Beogram 4000

(1972-1975) Stereo turntable, 33/45RPM, tangential tracking

Type number: 5215


Picture by Nick Jarman


Perhaps the definitive B&O product. Combining innovative, cutting edge technology, precision engineering, superlative performance and outstanding appearance in a tasteful, usable, relevant package, it set the standards for top end Hi-Fi. For a small organization like B&O to release a product like this stunned the audio industry, who were used to seeing a lead from the likes of Technics and Sony. Both these companies, and many others besides, tried in vain to imitate the Beogram 4000, but none ever offered a convincing alternative. Text copyright © Beocentral. Unauthorised reproduction prohibited.

The Beogram 4000, as well as being a styling triumph, was a technical tour de force. The large and weighty platter was belt driven by an electronically regulated servo motor, when idler drive and induction motors were still the norm. The user could easily vary the speed within small limits, if for example, it was desired to accompany a recording with a piano in a slightly differing state of tune. Text copyright © Beocentral. Unauthorised reproduction prohibited.
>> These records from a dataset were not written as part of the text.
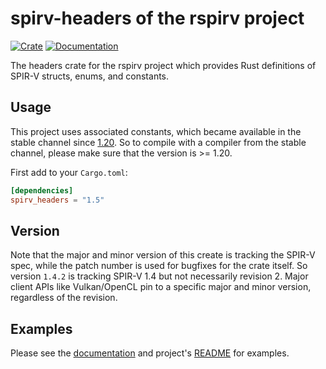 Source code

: spirv-headers of the rspirv project
===================================

[![Crate][img-crate-headers]][crate-headers]
[![Documentation][img-doc-headers]][doc-headers]

The headers crate for the rspirv project which provides Rust definitions of
SPIR-V structs, enums, and constants.

Usage
-----

This project uses associated constants, which became available in the stable channel
since [1.20][rust-1.20]. So to compile with a compiler from the stable channel,
please make sure that the version is >= 1.20.

First add to your `Cargo.toml`:

```toml
[dependencies]
spirv_headers = "1.5"
```

Version
-------

Note that the major and minor version of this create is tracking the SPIR-V spec,
while the patch number is used for bugfixes for the crate itself. So version
`1.4.2` is tracking SPIR-V 1.4 but not necessarily revision 2. Major client APIs
like Vulkan/OpenCL pin to a specific major and minor version, regardless of the
revision.

Examples
--------

Please see the [documentation][doc-headers] and project's
[README][project-readme] for examples.

[img-crate-headers]: https://img.shields.io/crates/v/spirv_headers.svg
[img-doc-headers]: https://docs.rs/spirv_headers/badge.svg
[crate-headers]: https://crates.io/crates/spirv_headers
[doc-headers]: https://docs.rs/spirv_headers
[project-readme]: https://github.com/gfx-rs/rspirv/blob/master/README.md
[rust-1.20]: https://blog.rust-lang.org/2017/08/31/Rust-1.20.html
The controls were large flush aluminium surfaces, which were sequenced by digital electronics beneath, when most turntables still relied on levers and mechanical linkages. What really set the Beogram 4000 apart though was the arm. Actually it had two, both of which were moved under the control of an electronic analogue servo, at a tangent of a fixed angular relationship to the record, keeping the pickup at the same angle to the groove as the cutter would have been at when the master was cut. This system was known as tangential tracking, and remained in use with minor updates until the last B&O’'s last turntable, the Beogram 7000. The system had many advantages, including that it enabled the arm to be made very short and stiff, a great benefit. The use of dynamic balancing removed the need for a counterweight, and “optimum pivot point” (OPP) suspension was employed, making the arm shorter still. Text copyright © Beocentral. Unauthorised reproduction prohibited.
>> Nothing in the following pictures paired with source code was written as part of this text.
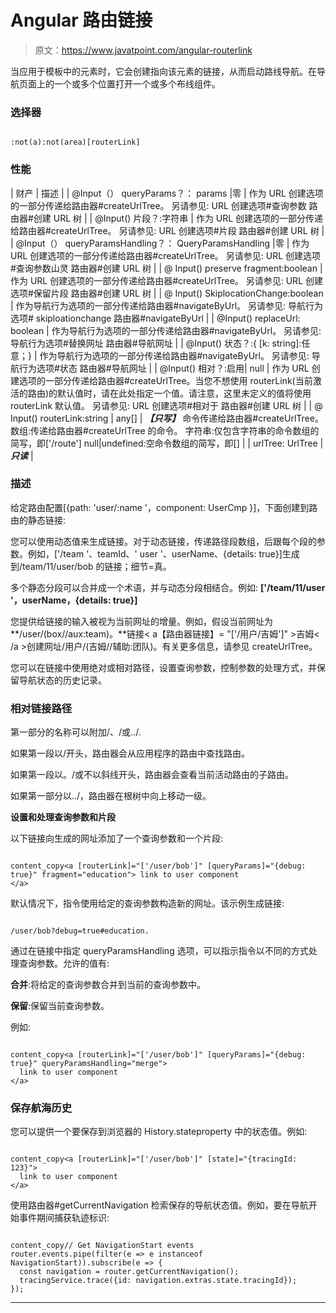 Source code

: # Angular 路由链接

> 原文：<https://www.javatpoint.com/angular-routerlink>

当应用于模板中的元素时，它会创建指向该元素的链接，从而启动路线导航。在导航页面上的一个或多个<router-outlet>位置打开一个或多个布线组件。</router-outlet>

### 选择器

```

:not(a):not(area)[routerLink]

```

### 性能

| 财产 | 描述 |
| @Input（）
queryParams？： params &#124;零 | 作为 URL 创建选项的一部分传递给路由器#createUrlTree。
另请参见:
URL 创建选项#查询参数
路由器#创建 URL 树 |
| @Input()
片段？:字符串 | 作为 URL 创建选项的一部分传递给路由器#createUrlTree。
另请参见:
URL 创建选项#片段
路由器#创建 URL 树 |
| @Input（）
queryParamsHandling？： QueryParamsHandling &#124;零 | 作为 URL 创建选项的一部分传递给路由器#createUrlTree。
另请参见:
URL 创建选项#查询参数山灵
路由器#创建 URL 树 |
| @ Input()
preserve fragment:boolean | 作为 URL 创建选项的一部分传递给路由器#createUrlTree。
另请参见:
URL 创建选项#保留片段
路由器#创建 URL 树 |
| @ Input()
SkiplocationChange:boolean | 作为导航行为选项的一部分传递给路由器#navigateByUrl。
另请参见:
导航行为选项# skiploationchange
路由器#navigateByUrl |
| @Input()
replaceUrl: boolean | 作为导航行为选项的一部分传递给路由器#navigateByUrl。
另请参见:
导航行为选项#替换网址
路由器#导航网址 |
| @Input()
状态？:{ [k: string]:任意；} | 作为导航行为选项的一部分传递给路由器#navigateByUrl。
另请参见:
导航行为选项#状态
路由器#导航网址 |
| @Input()
相对？:启用&#124; null | 作为 URL 创建选项的一部分传递给路由器#createUrlTree。当您不想使用 routerLink(当前激活的路由)的默认值时，请在此处指定一个值。请注意，这里未定义的值将使用 routerLink 默认值。
另请参见:
URL 创建选项#相对于
路由器#创建 URL 树 |
| @ Input()
routerLink:string &#124; any[] | ***【只写】***
命令传递给路由器#createUrlTree。
数组:传递给路由器#createUrlTree 的命令。
字符串:仅包含字符串的命令数组的简写，即['/route']
null&#124;undefined:空命令数组的简写，即[] |
| urlTree: UrlTree | ***只读*** |

### 描述

给定路由配置[{path: 'user/:name '，component: UserCmp }]，下面创建到路由的静态链接:

您可以使用动态值来生成链接。对于动态链接，传递路径段数组，后跟每个段的参数。例如，['/team '、teamId、' user '、userName、{details: true}]生成到/team/11/user/bob 的链接；细节=真。

多个静态分段可以合并成一个术语，并与动态分段相结合。例如: **['/team/11/user '，userName，{details: true}]**

您提供给链接的输入被视为当前网址的增量。例如，假设当前网址为 **/user/(box//aux:team)。**链接< a【路由器链接】= "['/用户/吉姆']" >吉姆< /a >创建网址/用户/(吉姆//辅助:团队)。有关更多信息，请参见 createUrlTree。

您可以在链接中使用绝对或相对路径，设置查询参数，控制参数的处理方式，并保留导航状态的历史记录。

### 相对链接路径

第一部分的名称可以附加/、/或../.

如果第一段以/开头，路由器会从应用程序的路由中查找路由。

如果第一段以。/或不以斜线开头，路由器会查看当前活动路由的子路由。

如果第一部分以../，路由器在根树中向上移动一级。

**设置和处理查询参数和片段**

以下链接向生成的网址添加了一个查询参数和一个片段:

```

content_copy<a [routerLink]="['/user/bob']" [queryParams]="{debug: true}" fragment="education"> link to user component
</a>

```

默认情况下，指令使用给定的查询参数构造新的网址。该示例生成链接:

```

/user/bob?debug=true#education.

```

通过在链接中指定 queryParamsHandling 选项，可以指示指令以不同的方式处理查询参数。允许的值有:

**合并**:将给定的查询参数合并到当前的查询参数中。

**保留**:保留当前查询参数。

例如:

```

content_copy<a [routerLink]="['/user/bob']" [queryParams]="{debug: true}" queryParamsHandling="merge">
  link to user component
</a>

```

### 保存航海历史

您可以提供一个要保存到浏览器的 History.stateproperty 中的状态值。例如:

```

content_copy<a [routerLink]="['/user/bob']" [state]="{tracingId: 123}">
  link to user component
</a>

```

使用路由器#getCurrentNavigation 检索保存的导航状态值。例如，要在导航开始事件期间捕获轨迹标识:

```

content_copy// Get NavigationStart events
router.events.pipe(filter(e => e instanceof NavigationStart)).subscribe(e => {
  const navigation = router.getCurrentNavigation();
  tracingService.trace({id: navigation.extras.state.tracingId});
});

```

* * *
The second arm, to the left of the first, served a novel function. At its tip was a downward facing light source and sensor, which could “see” the radial bars on the platter. This was used to automatically sense the size of records, as the electronics “knew” the distance between the arms. Thus the arm always lowered in the correct place, and the pickup was protected in the event that the machine was accidentally activated with no record on the platter, as the arm would scan in towards the middle, find nothing, then return and shut off. Assuming a record was found, the electronics were programmed to set the turntable servo to the right speed, though this could be subsequently overridden with the manual control for non-standard records. All Beograms with tangential tracking have two arms, but in later designs, from the Beogram 5005 and Beogram 3000 onwards, the second arm was to the right of the first, and only served to carry the speed indicator, record size being determined by weight. Text copyright © Beocentral. Unauthorised reproduction prohibited.
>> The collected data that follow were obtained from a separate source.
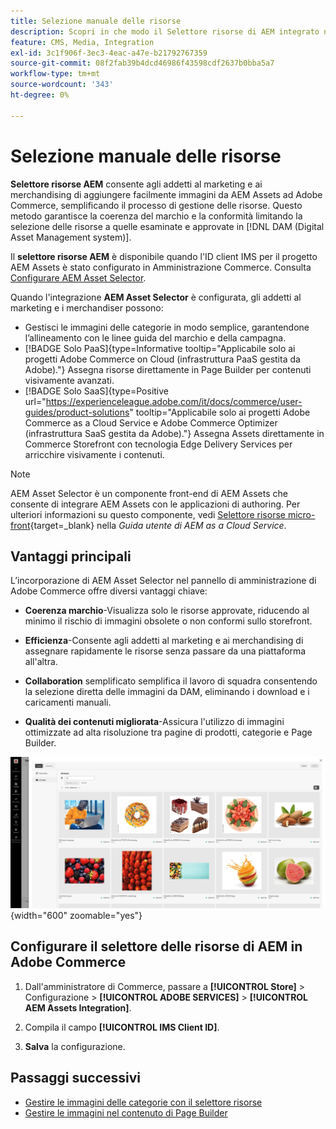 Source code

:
 ```yaml
---
title: Selezione manuale delle risorse
description: Scopri in che modo il Selettore risorse di AEM integrato nell’amministratore di Commerce consente agli addetti al marketing e ai merchandising di aggiungere facilmente immagini da AEM Assets ad Adobe Commerce, semplificando la gestione delle risorse.
feature: CMS, Media, Integration
exl-id: 3c1f906f-3ec3-4eac-a47e-b21792767359
source-git-commit: 08f2fab39b4dcd46986f43598cdf2637b0bba5a7
workflow-type: tm+mt
source-wordcount: '343'
ht-degree: 0%

---
```


# Selezione manuale delle risorse

**Selettore risorse AEM** consente agli addetti al marketing e ai merchandising di aggiungere facilmente immagini da AEM Assets ad Adobe Commerce, semplificando il processo di gestione delle risorse. Questo metodo garantisce la coerenza del marchio e la conformità limitando la selezione delle risorse a quelle esaminate e approvate in [!DNL DAM (Digital Asset Management system)].

Il **selettore risorse AEM** è disponibile quando l&#39;ID client IMS per il progetto AEM Assets è stato configurato in Amministrazione Commerce. Consulta [Configurare AEM Asset Selector](#configure-the-aem-asset-selector-in-adobe-commerce).

Quando l&#39;integrazione **AEM Asset Selector** è configurata, gli addetti al marketing e i merchandiser possono:

* Gestisci le immagini delle categorie in modo semplice, garantendone l’allineamento con le linee guida del marchio e della campagna.
* [!BADGE Solo PaaS]{type=Informative tooltip="Applicabile solo ai progetti Adobe Commerce on Cloud (infrastruttura PaaS gestita da Adobe)."} Assegna risorse direttamente in Page Builder per contenuti visivamente avanzati.
* [!BADGE Solo SaaS]{type=Positive url="https://experienceleague.adobe.com/it/docs/commerce/user-guides/product-solutions" tooltip="Applicabile solo ai progetti Adobe Commerce as a Cloud Service e Adobe Commerce Optimizer (infrastruttura SaaS gestita da Adobe)."} Assegna Assets direttamente in Commerce Storefront con tecnologia Edge Delivery Services per arricchire visivamente i contenuti.

>[!NOTE]
>
> AEM Asset Selector è un componente front-end di AEM Assets che consente di integrare AEM Assets con le applicazioni di authoring. Per ulteriori informazioni su questo componente, vedi [Selettore risorse micro-front](https://experienceleague.adobe.com/it/docs/experience-manager-cloud-service/content/assets/manage/asset-selector/overview-asset-selector){target=_blank} nella *Guida utente di AEM as a Cloud Service*.

## Vantaggi principali

L’incorporazione di AEM Asset Selector nel pannello di amministrazione di Adobe Commerce offre diversi vantaggi chiave:

* **Coerenza marchio**-Visualizza solo le risorse approvate, riducendo al minimo il rischio di immagini obsolete o non conformi sullo storefront.

* **Efficienza**-Consente agli addetti al marketing e ai merchandising di assegnare rapidamente le risorse senza passare da una piattaforma all&#39;altra.

* **Collaboration** semplificato semplifica il lavoro di squadra consentendo la selezione diretta delle immagini da DAM, eliminando i download e i caricamenti manuali.

* **Qualità dei contenuti migliorata**-Assicura l&#39;utilizzo di immagini ottimizzate ad alta risoluzione tra pagine di prodotti, categorie e Page Builder.

![Selettore risorse](../assets/asset-selector.png){width="600" zoomable="yes"}

## Configurare il selettore delle risorse di AEM in Adobe Commerce

1. Dall&#39;amministratore di Commerce, passare a **[!UICONTROL Store]** > Configurazione > **[!UICONTROL ADOBE SERVICES]** > **[!UICONTROL AEM Assets Integration]**.

1. Compila il campo **[!UICONTROL IMS Client ID]**.

1. **Salva** la configurazione.

## Passaggi successivi

* [Gestire le immagini delle categorie con il selettore risorse](../manage-assets.md#category-images)
* [Gestire le immagini nel contenuto di Page Builder](../manage-assets.md#using-aem-asset-selector-in-page-builder)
During play, the arm could be manually moved using a control which took the form of a flat aluminium square with arrows pointing out at the edges, like the points of a compass. Pressing “north” raised the arm, so as to pause playback, and “south” lowered it, to resume. “east” and “west” moved the arm right and left, slowly if pressed lightly, faster if pressed firmly. If they were pressed while the record was playing, the arm would be automatically raised first, though it would be necessary to lower it manually using the “south” side of the control when the correct point of the record was reached. Text copyright © Beocentral. Unauthorised reproduction prohibited.

The centre bearing, a massive assembly, and the mechanical parts of the arm control system, and the arm itself, were all mounted on a die cast sub-chassis, suspended from the main chassis (also die cast throughout) from steel wires hung on tapering single leaf springs. These three spring assemblies, adjustable for levelling, supported the sensitive parts of the record player, and effectively isolated them from external vibrations, be they from the loudspeakers or from dancing feet. This method of suspension, called either “pendulum” or “danceproof”, was patented and featured as part of all subsequent Beograms. Text copyright © Beocentral. Unauthorised reproduction prohibited.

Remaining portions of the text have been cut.